Vi presentiamo alcune antiche varietà di fichi allevate in Italia a partire dal Seicento, recuperate e rimesse in coltivazione dai Vivai Montina di Savona. Gustose come le selezioni più nuove, sono molto resistenti alle malattie… In autunno è il momento di raccogliere i frutti.
Varietà
Si tratta di una decina di antiche varietà, descritte nei primi anni dell’Ottocento da Giorgio Gallesio nella Pomona italiana, testo che raccoglie le più squisite varietà da frutta coltivate in italia a cavallo tra il Sei e il Settecento. Riportate in coltivazione di recente dai Vivai Montina di Savona, oltre che per l’ottimo gusto si distinguono per la resistenza alle malattie, soprattutto alla mosca e alle cocciniglie. Piuttosto longeve e poco esigenti, come tutti i fichi, queste piante possono raggiungere i 10 metri di altezza.
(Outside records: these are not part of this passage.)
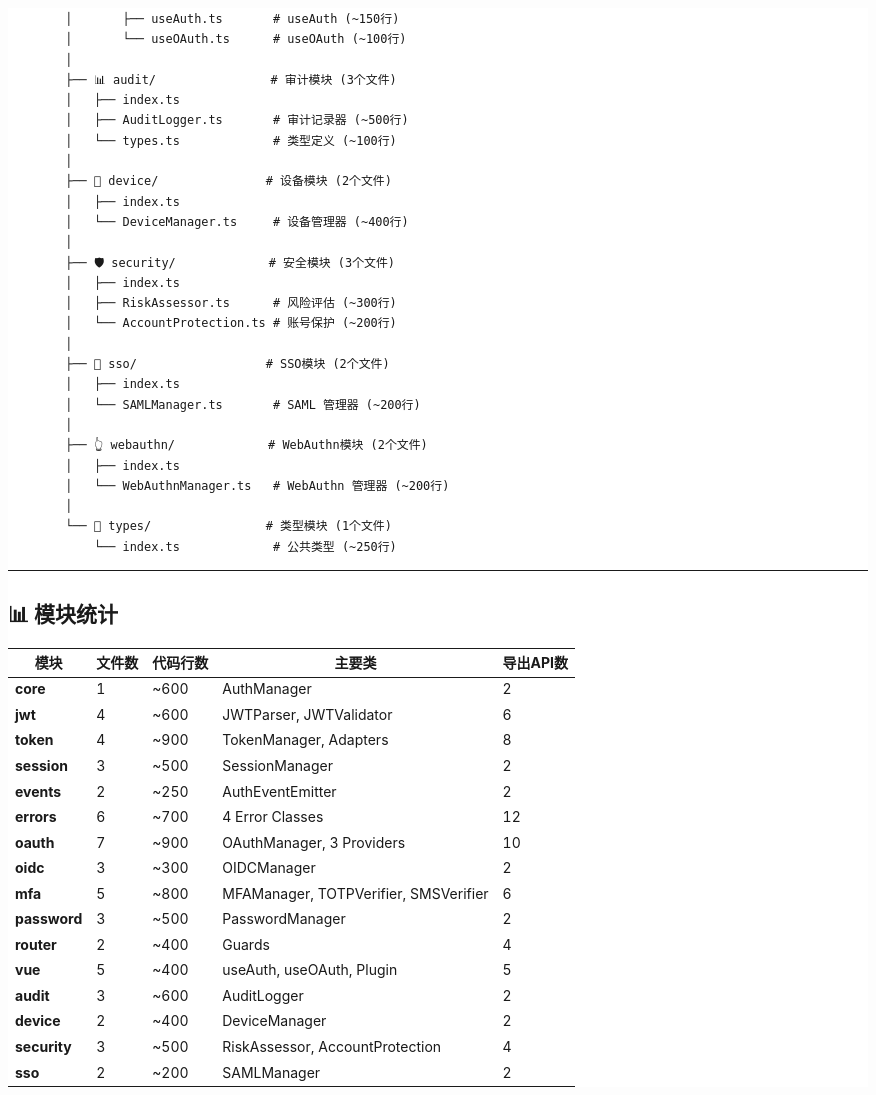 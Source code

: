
 ```
        │       ├── useAuth.ts       # useAuth (~150行)
        │       └── useOAuth.ts      # useOAuth (~100行)
        │
        ├── 📊 audit/                # 审计模块 (3个文件)
        │   ├── index.ts
        │   ├── AuditLogger.ts       # 审计记录器 (~500行)
        │   └── types.ts             # 类型定义 (~100行)
        │
        ├── 📲 device/               # 设备模块 (2个文件)
        │   ├── index.ts
        │   └── DeviceManager.ts     # 设备管理器 (~400行)
        │
        ├── 🛡️ security/             # 安全模块 (3个文件)
        │   ├── index.ts
        │   ├── RiskAssessor.ts      # 风险评估 (~300行)
        │   └── AccountProtection.ts # 账号保护 (~200行)
        │
        ├── 🏢 sso/                  # SSO模块 (2个文件)
        │   ├── index.ts
        │   └── SAMLManager.ts       # SAML 管理器 (~200行)
        │
        ├── 👆 webauthn/             # WebAuthn模块 (2个文件)
        │   ├── index.ts
        │   └── WebAuthnManager.ts   # WebAuthn 管理器 (~200行)
        │
        └── 📝 types/                # 类型模块 (1个文件)
            └── index.ts             # 公共类型 (~250行)
```

---

## 📊 模块统计

| 模块 | 文件数 | 代码行数 | 主要类 | 导出API数 |
|------|--------|----------|--------|-----------|
| **core** | 1 | ~600 | AuthManager | 2 |
| **jwt** | 4 | ~600 | JWTParser, JWTValidator | 6 |
| **token** | 4 | ~900 | TokenManager, Adapters | 8 |
| **session** | 3 | ~500 | SessionManager | 2 |
| **events** | 2 | ~250 | AuthEventEmitter | 2 |
| **errors** | 6 | ~700 | 4 Error Classes | 12 |
| **oauth** | 7 | ~900 | OAuthManager, 3 Providers | 10 |
| **oidc** | 3 | ~300 | OIDCManager | 2 |
| **mfa** | 5 | ~800 | MFAManager, TOTPVerifier, SMSVerifier | 6 |
| **password** | 3 | ~500 | PasswordManager | 2 |
| **router** | 2 | ~400 | Guards | 4 |
| **vue** | 5 | ~400 | useAuth, useOAuth, Plugin | 5 |
| **audit** | 3 | ~600 | AuditLogger | 2 |
| **device** | 2 | ~400 | DeviceManager | 2 |
| **security** | 3 | ~500 | RiskAssessor, AccountProtection | 4 |
| **sso** | 2 | ~200 | SAMLManager | 2 | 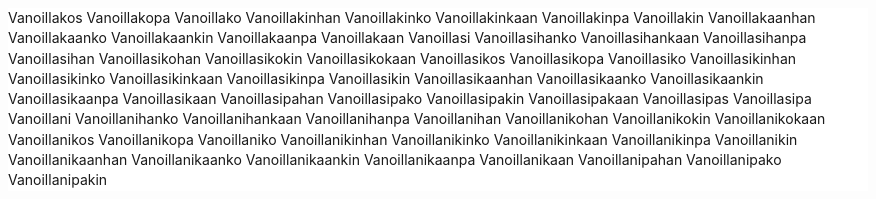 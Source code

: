 Vanoillakos
Vanoillakopa
Vanoillako
Vanoillakinhan
Vanoillakinko
Vanoillakinkaan
Vanoillakinpa
Vanoillakin
Vanoillakaanhan
Vanoillakaanko
Vanoillakaankin
Vanoillakaanpa
Vanoillakaan
Vanoillasi
Vanoillasihanko
Vanoillasihankaan
Vanoillasihanpa
Vanoillasihan
Vanoillasikohan
Vanoillasikokin
Vanoillasikokaan
Vanoillasikos
Vanoillasikopa
Vanoillasiko
Vanoillasikinhan
Vanoillasikinko
Vanoillasikinkaan
Vanoillasikinpa
Vanoillasikin
Vanoillasikaanhan
Vanoillasikaanko
Vanoillasikaankin
Vanoillasikaanpa
Vanoillasikaan
Vanoillasipahan
Vanoillasipako
Vanoillasipakin
Vanoillasipakaan
Vanoillasipas
Vanoillasipa
Vanoillani
Vanoillanihanko
Vanoillanihankaan
Vanoillanihanpa
Vanoillanihan
Vanoillanikohan
Vanoillanikokin
Vanoillanikokaan
Vanoillanikos
Vanoillanikopa
Vanoillaniko
Vanoillanikinhan
Vanoillanikinko
Vanoillanikinkaan
Vanoillanikinpa
Vanoillanikin
Vanoillanikaanhan
Vanoillanikaanko
Vanoillanikaankin
Vanoillanikaanpa
Vanoillanikaan
Vanoillanipahan
Vanoillanipako
Vanoillanipakin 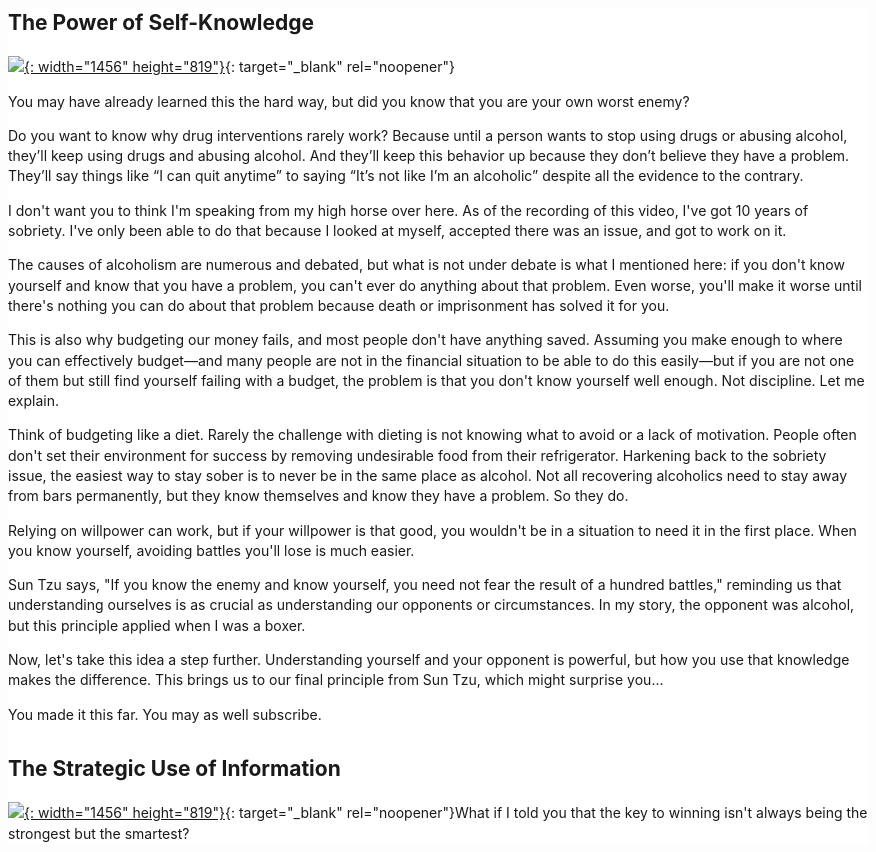 ## The Power of Self-Knowledge

[![](https://substackcdn.com/image/fetch/w_1456,c_limit,f_auto,q_auto:good,fl_progressive:steep/https%3A%2F%2Fsubstack-post-media.s3.amazonaws.com%2Fpublic%2Fimages%2Ffb08f710-f612-4980-9961-32194fa7d0a0_1920x1080.jpeg){: width="1456" height="819"}](https://substackcdn.com/image/fetch/f_auto,q_auto:good,fl_progressive:steep/https%3A%2F%2Fsubstack-post-media.s3.amazonaws.com%2Fpublic%2Fimages%2Ffb08f710-f612-4980-9961-32194fa7d0a0_1920x1080.jpeg){: target="_blank" rel="noopener"}

You may have already learned this the hard way, but did you know that you are your own worst enemy?

Do you want to know why drug interventions rarely work? Because until a person wants to stop using drugs or abusing alcohol, they’ll keep using drugs and abusing alcohol. And they’ll keep this behavior up because they don’t believe they have a problem. They’ll say things like “I can quit anytime” to saying “It’s not like I’m an alcoholic” despite all the evidence to the contrary.

I don't want you to think I'm speaking from my high horse over here. As of the recording of this video, I've got 10 years of sobriety. I've only been able to do that because I looked at myself, accepted there was an issue, and got to work on it.

The causes of alcoholism are numerous and debated, but what is not under debate is what I mentioned here: if you don't know yourself and know that you have a problem, you can't ever do anything about that problem. Even worse, you'll make it worse until there's nothing you can do about that problem because death or imprisonment has solved it for you.

This is also why budgeting our money fails, and most people don't have anything saved. Assuming you make enough to where you can effectively budget—and many people are not in the financial situation to be able to do this easily—but if you are not one of them but still find yourself failing with a budget, the problem is that you don't know yourself well enough. Not discipline. Let me explain.

Think of budgeting like a diet. Rarely the challenge with dieting is not knowing what to avoid or a lack of motivation. People often don't set their environment for success by removing undesirable food from their refrigerator. Harkening back to the sobriety issue, the easiest way to stay sober is to never be in the same place as alcohol. Not all recovering alcoholics need to stay away from bars permanently, but they know themselves and know they have a problem. So they do.

Relying on willpower can work, but if your willpower is that good, you wouldn't be in a situation to need it in the first place. When you know yourself, avoiding battles you'll lose is much easier.

Sun Tzu says, "If you know the enemy and know yourself, you need not fear the result of a hundred battles," reminding us that understanding ourselves is as crucial as understanding our opponents or circumstances. In my story, the opponent was alcohol, but this principle applied when I was a boxer.

Now, let's take this idea a step further. Understanding yourself and your opponent is powerful, but how you use that knowledge makes the difference. This brings us to our final principle from Sun Tzu, which might surprise you...

You made it this far. You may as well subscribe.

## The Strategic Use of Information

[![](https://substackcdn.com/image/fetch/w_1456,c_limit,f_auto,q_auto:good,fl_progressive:steep/https%3A%2F%2Fsubstack-post-media.s3.amazonaws.com%2Fpublic%2Fimages%2F1593f9d6-88d9-4b83-8d8d-dcb627e7b858_1920x1080.jpeg){: width="1456" height="819"}](https://substackcdn.com/image/fetch/f_auto,q_auto:good,fl_progressive:steep/https%3A%2F%2Fsubstack-post-media.s3.amazonaws.com%2Fpublic%2Fimages%2F1593f9d6-88d9-4b83-8d8d-dcb627e7b858_1920x1080.jpeg){: target="_blank" rel="noopener"}What if I told you that the key to winning isn't always being the strongest but the smartest?
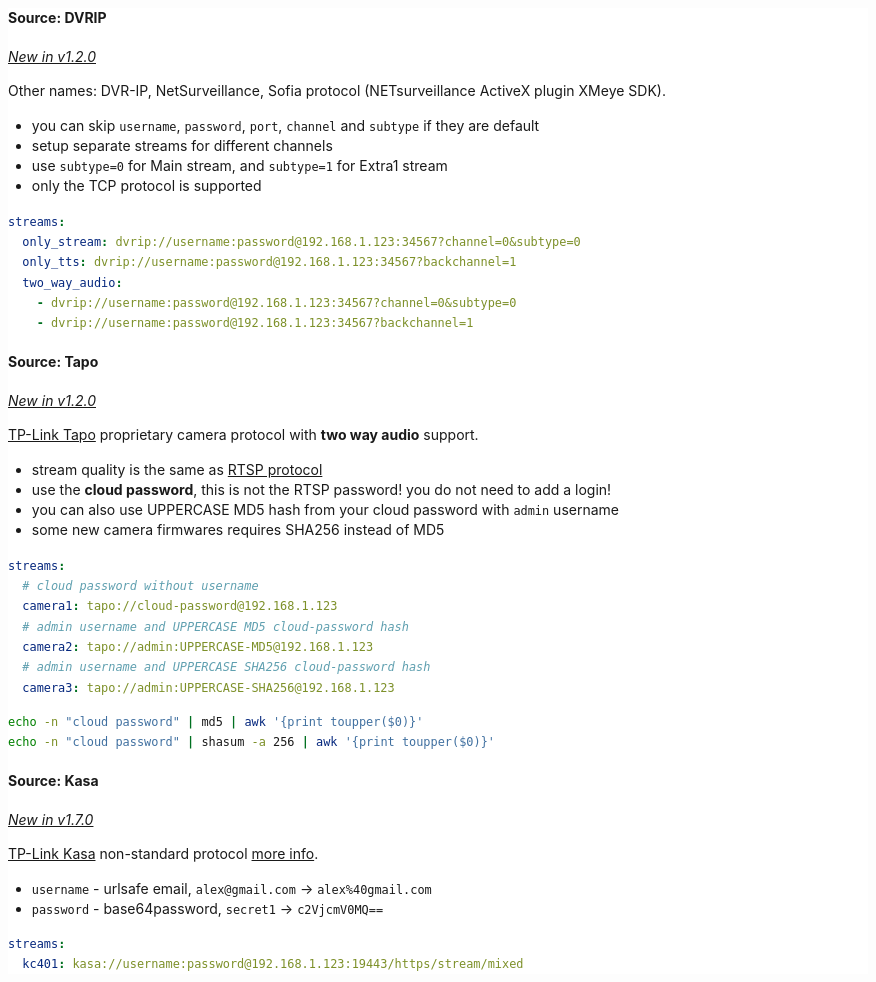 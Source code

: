 #### Source: DVRIP

*[New in v1.2.0](https://github.com/AlexxIT/go2rtc/releases/tag/v1.2.0)*

Other names: DVR-IP, NetSurveillance, Sofia protocol (NETsurveillance ActiveX plugin XMeye SDK).

- you can skip `username`, `password`, `port`, `channel` and `subtype` if they are default
- setup separate streams for different channels
- use `subtype=0` for Main stream, and `subtype=1` for Extra1 stream
- only the TCP protocol is supported

```yaml
streams:
  only_stream: dvrip://username:password@192.168.1.123:34567?channel=0&subtype=0
  only_tts: dvrip://username:password@192.168.1.123:34567?backchannel=1
  two_way_audio:
    - dvrip://username:password@192.168.1.123:34567?channel=0&subtype=0
    - dvrip://username:password@192.168.1.123:34567?backchannel=1
```

#### Source: Tapo

*[New in v1.2.0](https://github.com/AlexxIT/go2rtc/releases/tag/v1.2.0)*

[TP-Link Tapo](https://www.tapo.com/) proprietary camera protocol with **two way audio** support.

- stream quality is the same as [RTSP protocol](https://www.tapo.com/en/faq/34/)
- use the **cloud password**, this is not the RTSP password! you do not need to add a login!
- you can also use UPPERCASE MD5 hash from your cloud password with `admin` username
- some new camera firmwares requires SHA256 instead of MD5

```yaml
streams:
  # cloud password without username
  camera1: tapo://cloud-password@192.168.1.123
  # admin username and UPPERCASE MD5 cloud-password hash
  camera2: tapo://admin:UPPERCASE-MD5@192.168.1.123
  # admin username and UPPERCASE SHA256 cloud-password hash
  camera3: tapo://admin:UPPERCASE-SHA256@192.168.1.123
```

```bash
echo -n "cloud password" | md5 | awk '{print toupper($0)}'
echo -n "cloud password" | shasum -a 256 | awk '{print toupper($0)}'
```

#### Source: Kasa

*[New in v1.7.0](https://github.com/AlexxIT/go2rtc/releases/tag/v1.7.0)*

[TP-Link Kasa](https://www.kasasmart.com/) non-standard protocol [more info](https://medium.com/@hu3vjeen/reverse-engineering-tp-link-kc100-bac4641bf1cd).

- `username` - urlsafe email, `alex@gmail.com` -> `alex%40gmail.com`
- `password` - base64password, `secret1` -> `c2VjcmV0MQ==`

```yaml
streams:
  kc401: kasa://username:password@192.168.1.123:19443/https/stream/mixed
```

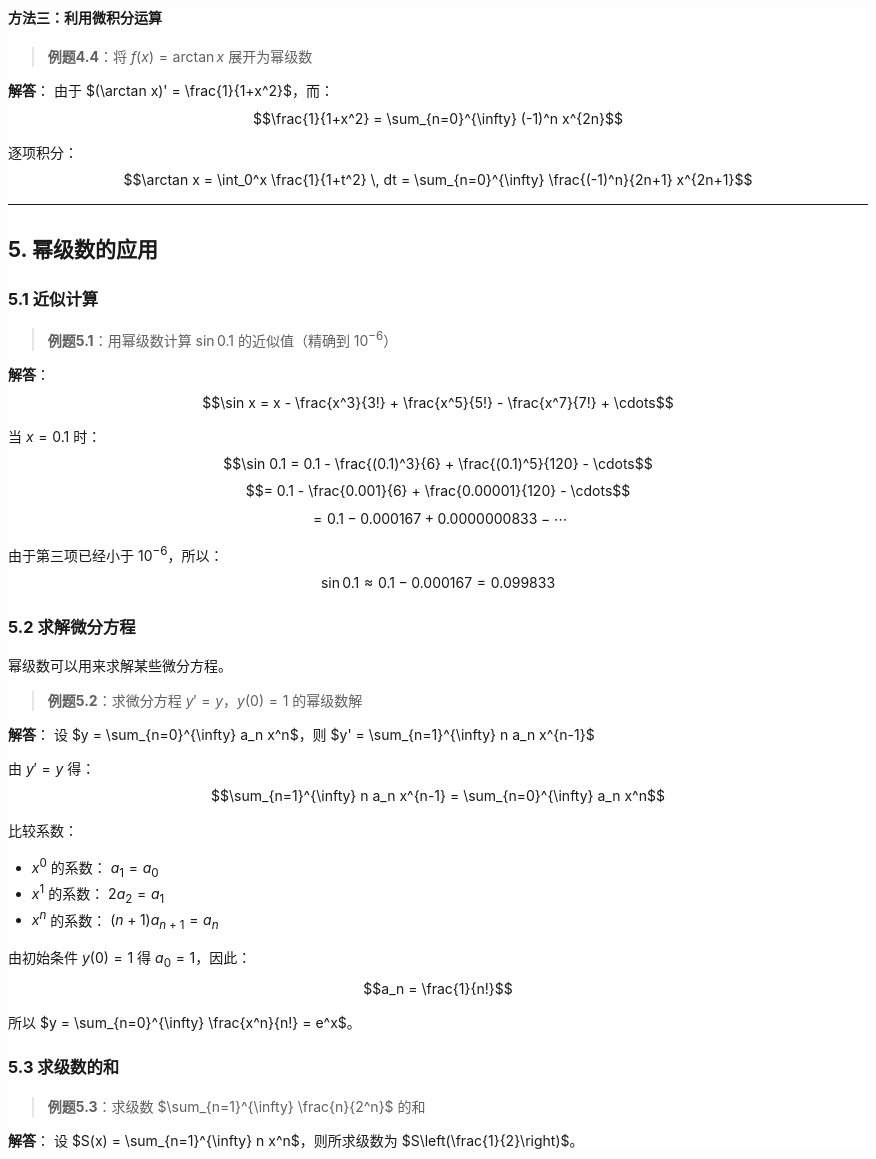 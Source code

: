 #### 方法三：利用微积分运算

> **例题4.4**：将 $f(x) = \arctan x$ 展开为幂级数

**解答**：
由于 $(\arctan x)' = \frac{1}{1+x^2}$，而：
$$\frac{1}{1+x^2} = \sum_{n=0}^{\infty} (-1)^n x^{2n}$$

逐项积分：
$$\arctan x = \int_0^x \frac{1}{1+t^2} \, dt = \sum_{n=0}^{\infty} \frac{(-1)^n}{2n+1} x^{2n+1}$$

---

## 5. 幂级数的应用

### 5.1 近似计算

> **例题5.1**：用幂级数计算 $\sin 0.1$ 的近似值（精确到 $10^{-6}$）

**解答**：
$$\sin x = x - \frac{x^3}{3!} + \frac{x^5}{5!} - \frac{x^7}{7!} + \cdots$$

当 $x = 0.1$ 时：
$$\sin 0.1 = 0.1 - \frac{(0.1)^3}{6} + \frac{(0.1)^5}{120} - \cdots$$
$$= 0.1 - \frac{0.001}{6} + \frac{0.00001}{120} - \cdots$$
$$= 0.1 - 0.000167 + 0.0000000833 - \cdots$$

由于第三项已经小于 $10^{-6}$，所以：
$$\sin 0.1 \approx 0.1 - 0.000167 = 0.099833$$

### 5.2 求解微分方程

幂级数可以用来求解某些微分方程。

> **例题5.2**：求微分方程  $y' = y$，$y(0) = 1$ 的幂级数解

**解答**：
设  $y = \sum_{n=0}^{\infty} a_n x^n$，则 $y' = \sum_{n=1}^{\infty} n a_n x^{n-1}$

由 $y' = y$ 得：
$$\sum_{n=1}^{\infty} n a_n x^{n-1} = \sum_{n=0}^{\infty} a_n x^n$$

比较系数：
- $x^0$ 的系数： $a_1 = a_0$
- $x^1$ 的系数： $2a_2 = a_1$
- $x^n$ 的系数： $(n+1)a_{n+1} = a_n$

由初始条件 $y(0) = 1$ 得 $a_0 = 1$，因此：
$$a_n = \frac{1}{n!}$$

所以 $y = \sum_{n=0}^{\infty} \frac{x^n}{n!} = e^x$。

### 5.3 求级数的和

> **例题5.3**：求级数 $\sum_{n=1}^{\infty} \frac{n}{2^n}$ 的和

**解答**：
设  $S(x) = \sum_{n=1}^{\infty} n x^n$，则所求级数为 $S\left(\frac{1}{2}\right)$。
- ‘Brogiotto Bianco’ o ‘Brogiotto Genovese’: è il re dei fichi. Dotato di rami grossi e massicci coperti da foglie molto ampie, per lo più trilobate, di un verde tendente al giallognolo, ricorda le querce per maestà ed eleganza. Il frutto è voluminoso, ma quasi senza collo. La buccia, inizialmente verdastra, si tinge di un giallo slavato quando il frutto è maturo. Spesso produce fioroni (frutti di inizio estate);
- ‘Dall’Osso’ o ‘Fetifero’: di origine piemontese, è una pianta bifera, che cioè produce frutti due volte l’anno: fioroni a fine giugno e fichi a settembre. Questi ultimi sono mediogrossi, oblunghi, hanno buccia nera e polpa dolce, più saporita in agosto;
- ‘Verdone’: tipico dell’areale mediterraneo, cambia nome a seconda del luogo in cui viene coltivato: a Genova, per esempio, è ‘Verdepasso’. Frutto piccolo, polpa morbida avvolta da una buccia verde;
- ‘Dottato’ o ‘Dalla Goccia’: bifero, frutto di pezzatura medio piccola, di colore verdastro, con polpa gialla di sapore squisito. Matura in agosto-settembre. A Genova è chiamato ‘Binelletto’;
- ‘Pissaluto’: unifero, tra fine agosto e settembre produce frutti bislunghi, dalla buccia sottile verde-pallido, che vira a maturazione in un giallo canarino chiaro. Ottimo anche da far seccare;
- ‘Gentile’: varietà con frutti di medie dimensioni e buccia giallo-verde, matura fioroni a inizio giugno. Molto produttiva, resiste al freddo;
- ‘Portoghese’: varietà dai grandi frutti con caratteristico collo lungo e sottile. La buccia è verde giallastra velata da una sfumatura rosso violacea e attraversata longitudinalmente da screpolature che lasciano intravedere la polpa mielosa;
- ‘San Piero’: originaria della provincia di Firenze, è una varietà bifera che produce frutti di grandi dimensioni, con polpa bianco-violacea, che si sbucciano facilmente. È considerata la migliore varietà tra quelle che producono fioroni a buccia nera, ottimi anche da essiccare.